▸ **Task**
Below are records to be copied exactly; their pictures are to be omitted.

______

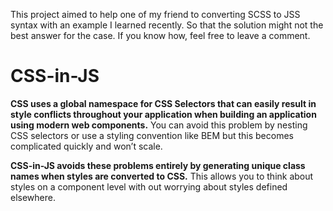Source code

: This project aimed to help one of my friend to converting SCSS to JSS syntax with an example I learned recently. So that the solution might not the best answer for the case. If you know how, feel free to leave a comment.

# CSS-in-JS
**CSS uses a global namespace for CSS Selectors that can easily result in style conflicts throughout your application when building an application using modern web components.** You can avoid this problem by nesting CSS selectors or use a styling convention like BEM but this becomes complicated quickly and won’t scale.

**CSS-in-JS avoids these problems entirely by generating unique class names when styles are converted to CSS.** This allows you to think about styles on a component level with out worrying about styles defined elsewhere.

______

▸ **Answer for the task**
Source code

: This project aimed to help one of my friend to converting SCSS to JSS syntax with an example I learned recently. So that the solution might not the best answer for the case. If you know how, feel free to leave a comment.

# CSS-in-JS
**CSS uses a global namespace for CSS Selectors that can easily result in style conflicts throughout your application when building an application using modern web components.** You can avoid this problem by nesting CSS selectors or use a styling convention like BEM but this becomes complicated quickly and won’t scale.

**CSS-in-JS avoids these problems entirely by generating unique class names when styles are converted to CSS.** This allows you to think about styles on a component level with out worrying about styles defined elsewhere.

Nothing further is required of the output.